The Italy women's national ball hockey team is the women's national ball hockey team of Italy, and a member of the International Street and Ball Hockey Federation (ISBHF). The current team captain is Canadian-born Christina D'Ambrogio, who is of Italian heritage and once competed in NCAA women's ice hockey with the Holy Cross Crusaders.

World Championships
Italy made its world championship debut at the 2013 world championship, hosted in St. John's, Newfoundland, Canada, finishing with a 1–2–0 record. Diana Brown was the head coach for Italy's inaugural entry in the ball hockey worlds, with Michel Bodaly served as an assistant coach. Serving as team captain at the 2013 Worlds was Flora Fioccola (Pannunzio), who served as Team Italia's general manager at the 2015 Worlds.

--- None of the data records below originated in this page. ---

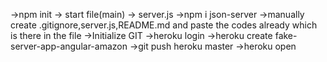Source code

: ->npm init -> start file(main) -> server.js
->npm i json-server
->manually create .gitignore,server.js,README.md and paste the codes already which is there in the file
->Initialize GIT
->heroku login
->heroku create fake-server-app-angular-amazon
->git push heroku master
->heroku open
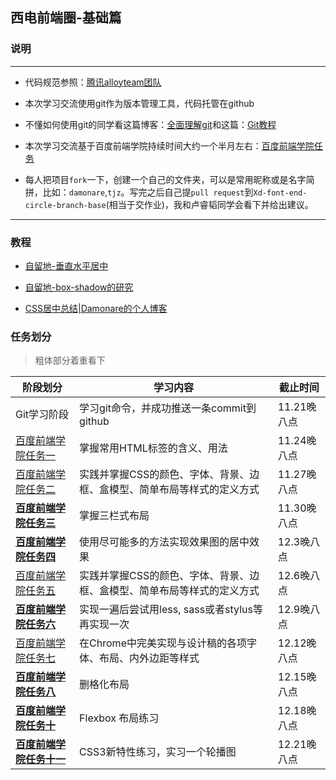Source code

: ## 西电前端圈-基础篇

### 说明

---
- 代码规范参照：[腾讯alloyteam团队](http://alloyteam.github.io/CodeGuide/)

- 本次学习交流使用git作为版本管理工具，代码托管在github

- 不懂如何使用git的同学看这篇博客：[全面理解git](http://damonare.github.io/2016/11/13/Git%20%E5%91%BD%E4%BB%A4%E6%80%BB%E7%BB%93/#more)和这篇：[Git教程](http://www.liaoxuefeng.com/wiki/0013739516305929606dd18361248578c67b8067c8c017b000)

- 本次学习交流基于百度前端学院持续时间大约一个半月左右：[百度前端学院任务](http://ife.baidu.com/task/all)

- 每人把项目`fork`一下，创建一个自己的文件夹，可以是常用昵称或是名字简拼，比如：`damonare`,`tjz`。写完之后自己提`pull request`到`Xd-font-end-circle-branch-base`(相当于交作业)，我和卢睿韬同学会看下并给出建议。

---

### 教程

- [自留地-垂直水平居中](https://xdlrt.github.io/2016/03/20/2016-03-20/)

- [自留地-box-shadow的研究](https://xdlrt.github.io/2016/03/06/2016-03-06/)

- [CSS居中总结|Damonare的个人博客](http://damonare.github.io/2016/09/06/CSS%E5%B1%85%E4%B8%AD%E5%B0%8F%E8%B0%88/#more)

### 任务划分

> 粗体部分着重看下

阶段划分 | 学习内容 | 截止时间
--- | --- | ---
Git学习阶段|学习git命令，并成功推送一条commit到github|11.21晚八点
[百度前端学院任务一](http://ife.baidu.com/task/detail?taskId=1) | 掌握常用HTML标签的含义、用法|11.24晚八点
[百度前端学院任务二](http://ife.baidu.com/task/detail?taskId=2) | 实践并掌握CSS的颜色、字体、背景、边框、盒模型、简单布局等样式的定义方式|11.27晚八点
[**百度前端学院任务三**](http://ife.baidu.com/task/detail?taskId=3) | 掌握三栏式布局|11.30晚八点
[**百度前端学院任务四**](http://ife.baidu.com/task/detail?taskId=4) | 使用尽可能多的方法实现效果图的居中效果 | 12.3晚八点
[百度前端学院任务五](http://ife.baidu.com/task/detail?taskId=5) | 实践并掌握CSS的颜色、字体、背景、边框、盒模型、简单布局等样式的定义方式 | 12.6晚八点
[**百度前端学院任务六**](http://ife.baidu.com/task/detail?taskId=6) | 实现一遍后尝试用less, sass或者stylus等再实现一次 | 12.9晚八点
[百度前端学院任务七](http://ife.baidu.com/task/detail?taskId=7) | 在Chrome中完美实现与设计稿的各项字体、布局、内外边距等样式 | 12.12晚八点
[**百度前端学院任务八**](http://ife.baidu.com/task/detail?taskId=8) | 删格化布局 | 12.15晚八点
[**百度前端学院任务十**](http://ife.baidu.com/task/detail?taskId=10) | Flexbox 布局练习 | 12.18晚八点
[**百度前端学院任务十一**](http://ife.baidu.com/task/detail?taskId=12) | CSS3新特性练习，实习一个轮播图 | 12.21晚八点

As a side note, Brown would serve as the head coach for Team Canada in a gold medal effort at the 2015 ISBHF Women's Worlds, also winning a Canadian national championship with the Toronto Shamrocks in the same calendar year.

Italy's first game was played against USA on June 4, 2013, losing in a 3–2 final. Of note, the starting goaltender for said game was Danielle Orgera, while Annalisa Mazzarello scored the first-ever goal for Italy in international play.

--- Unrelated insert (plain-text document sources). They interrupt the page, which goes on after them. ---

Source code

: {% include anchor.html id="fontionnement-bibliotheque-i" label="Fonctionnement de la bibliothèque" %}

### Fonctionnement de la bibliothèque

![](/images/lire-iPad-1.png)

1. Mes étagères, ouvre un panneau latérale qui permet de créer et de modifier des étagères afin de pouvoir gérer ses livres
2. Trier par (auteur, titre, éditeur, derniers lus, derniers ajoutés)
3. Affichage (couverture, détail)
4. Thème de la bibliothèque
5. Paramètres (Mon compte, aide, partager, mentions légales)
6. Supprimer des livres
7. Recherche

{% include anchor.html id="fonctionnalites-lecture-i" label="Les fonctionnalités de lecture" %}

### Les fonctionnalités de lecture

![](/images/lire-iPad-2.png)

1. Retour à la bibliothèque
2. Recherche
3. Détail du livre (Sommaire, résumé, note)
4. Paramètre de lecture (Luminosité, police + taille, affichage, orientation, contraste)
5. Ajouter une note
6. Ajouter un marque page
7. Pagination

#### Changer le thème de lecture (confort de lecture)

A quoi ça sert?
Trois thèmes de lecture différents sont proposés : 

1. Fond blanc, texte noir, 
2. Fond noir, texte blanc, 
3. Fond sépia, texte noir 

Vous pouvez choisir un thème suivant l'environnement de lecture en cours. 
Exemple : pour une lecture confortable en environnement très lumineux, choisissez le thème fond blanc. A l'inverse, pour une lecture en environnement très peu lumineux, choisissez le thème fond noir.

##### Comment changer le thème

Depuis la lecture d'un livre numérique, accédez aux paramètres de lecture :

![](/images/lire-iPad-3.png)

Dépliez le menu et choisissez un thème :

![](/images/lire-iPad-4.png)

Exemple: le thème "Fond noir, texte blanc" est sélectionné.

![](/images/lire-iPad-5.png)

The first international victory took place in the same tournament against Switzerland on June 15, 2013, at Mount Pearl Glacier Arena, a 2–1 victory. Trina Pirone was the starting goaltender in said game, while Lisa (Elisabetta) Carnavale scored the game's first goal on a first-period power play, with Lianne Foti registering the assist. The game-winning tally was scored in the third period by Christina Carney. Carney and Jen Mormile would finish the tournament as Italy's leading scorers.

Goaltender Danielle Orgera would register Italy's first shutout in team history at the 2013 tournament, blanking Great Britain in a 6–0 final. She would finish the tournament with a 3.23 goals against average.

At the 2015 world championship Italy managed a respectable fifth-place finish. Nicole Corriero, one of several Italian-Canadians on the roster, an alumnus with the Harvard Crimson women's ice hockey program was Italy's leading scorer at the 2015 event, ranking tenth overall in scoring with eight points. Goaltender Trina Pirone would lead all goaltenders at the 2015 tournament with 103 saves and 118 shots on goal. Kori Cheverie, who plays ice hockey for the Toronto Furies of the CWHL, led the tournament in penalty minutes with 34. As a side note, Cheverie was one of two CWHL players that suited up for Team Italia in 2015, joined by Liz Knox of the Brampton Thunder.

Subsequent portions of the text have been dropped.